Records to process:
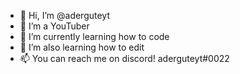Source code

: - 👋 Hi, I’m @aderguteyt
- 👀 I’m a YouTuber
- 🌱 I’m currently learning how to code
- 💞️ I’m also learning how to edit
- 📫 You can reach me on discord! aderguteyt#0022

<!---
I am adergute
--->
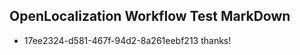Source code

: ## OpenLocalization Workflow Test MarkDown
* 17ee2324-d581-467f-94d2-8a261eebf213 
thanks!<!--HONumber=Mar16_HO2-->
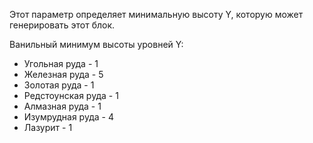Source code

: Этот параметр определяет минимальную высоту Y, которую может генерировать этот блок.

Ванильный минимум высоты уровней Y:
* Угольная руда - 1
* Железная руда - 5
* Золотая руда - 1
* Редстоунская руда - 1
* Алмазная руда - 1
* Изумрудная руда - 4
* Лазурит - 1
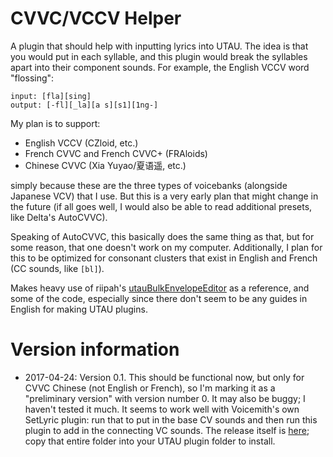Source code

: # CVVC/VCCV Helper

A plugin that should help with inputting lyrics into UTAU. The idea is that you would put in each syllable, and this plugin would break the syllables apart into their component sounds. For example, the English VCCV word "flossing":

    input: [fla][sing]
    output: [-fl][_la][a s][s1][1ng-]

My plan is to support:

- English VCCV (CZloid, etc.)
- French CVVC and French CVVC+ (FRAloids)
- Chinese CVVC (Xia Yuyao/夏语遥, etc.)

simply because these are the three types of voicebanks (alongside Japanese VCV) that I use. But this is a very early plan that might change in the future (if all goes well, I would also be able to read additional presets, like Delta's AutoCVVC).

Speaking of AutoCVVC, this basically does the same thing as that, but for some reason, that one doesn't work on my computer. Additionally, I plan for this to be optimized for consonant clusters that exist in English and French (CC sounds, like `[bl]`).

Makes heavy use of riipah's [utauBulkEnvelopeEditor](https://github.com/riipah/utauBulkEnvelopeEditor) as a reference, and some of the code, especially since there don't seem to be any guides in English for making UTAU plugins.

# Version information

- 2017-04-24: Version 0.1. This should be functional now, but only for CVVC Chinese (not English or French), so I'm marking it as a "preliminary version" with version number 0. It may also be buggy; I haven't tested it much. It seems to work well with Voicemith's own SetLyric plugin: run that to put in the base CV sounds and then run this plugin to add in the connecting VC sounds. The release itself is [here](CVVC_VCCV_Helper/bin/Release); copy that entire folder into your UTAU plugin folder to install.
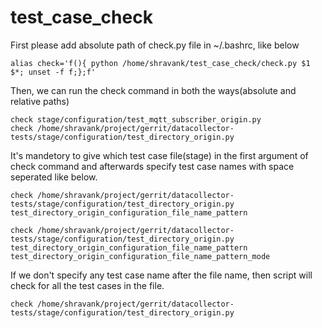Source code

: # test_case_check
First please add absolute path of check.py file in ~/.bashrc, like below

    alias check='f(){ python /home/shravank/test_case_check/check.py $1 $*; unset -f f;};f'



Then, we can run the check command in both the ways(absolute and relative paths)

    check stage/configuration/test_mqtt_subscriber_origin.py
    check /home/shravank/project/gerrit/datacollector-tests/stage/configuration/test_directory_origin.py

It's mandetory to give which test case file(stage) in the first argument of check command and afterwards specify test case names with space seperated like below.

    check /home/shravank/project/gerrit/datacollector-tests/stage/configuration/test_directory_origin.py test_directory_origin_configuration_file_name_pattern

    check /home/shravank/project/gerrit/datacollector-tests/stage/configuration/test_directory_origin.py test_directory_origin_configuration_file_name_pattern test_directory_origin_configuration_file_name_pattern_mode


If we don't specify any test case name after the file name, then script will check for all the test cases in the file.

    check /home/shravank/project/gerrit/datacollector-tests/stage/configuration/test_directory_origin.py
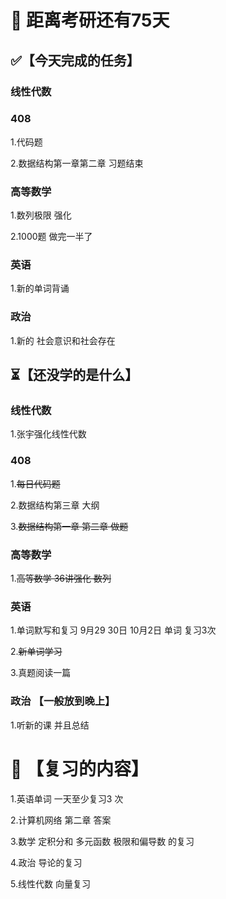 # 📅 距离考研还有75天

## ✅【今天完成的任务】

### 线性代数

### 408

1.代码题

2.数据结构第一章第二章 习题结束

### 高等数学

1.数列极限 强化 

2.1000题 做完一半了

### 英语

1.新的单词背诵

### 政治

1.新的 社会意识和社会存在

## ⏳【还没学的是什么】

### 线性代数

1.张宇强化线性代数 

### 408

1.~~每日代码题~~

2.数据结构第三章 大纲

3.~~数据结构第一章 第二章 做题~~

### 高等数学

1.~~高等数学 36讲强化 数列~~

### 英语

1.单词默写和复习 9月29 30日 10月2日 单词 复习3次

2.~~新单词学习~~

3.真题阅读一篇

### 政治 【一般放到晚上】

1.听新的课 并且总结

# 🔄 【复习的内容】

1.英语单词 一天至少复习3 次 

2.计算机网络 第二章 答案

3.数学 定积分和 多元函数 极限和偏导数 的复习

4.政治 导论的复习

5.线性代数 向量复习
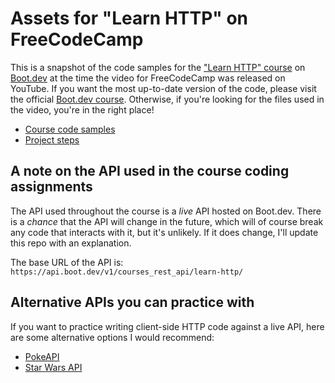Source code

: # Assets for "Learn HTTP" on FreeCodeCamp

This is a snapshot of the code samples for the ["Learn HTTP" course](https://boot.dev/courses/learn-http) on [Boot.dev](https://boot.dev) at the time the video for FreeCodeCamp was released on YouTube. If you want the most up-to-date version of the code, please visit the official [Boot.dev course](https://boot.dev/courses/learn-http). Otherwise, if you're looking for the files used in the video, you're in the right place!

* [Course code samples](/course)
* [Project steps](/project)

## A note on the API used in the course coding assignments

The API used throughout the course is a *live* API hosted on Boot.dev. There is a *chance* that the API will change in the future, which will of course break any code that interacts with it, but it's unlikely. If it does change, I'll update this repo with an explanation.

The base URL of the API is: `https://api.boot.dev/v1/courses_rest_api/learn-http/`

## Alternative APIs you can practice with

If you want to practice writing client-side HTTP code against a live API, here are some alternative options I would recommend:

* [PokeAPI](https://pokeapi.co/)
* [Star Wars API](https://swapi.dev/)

Assignment: How many of the lines in the records include the string "руда"? Reply with the number alone.

Response: 6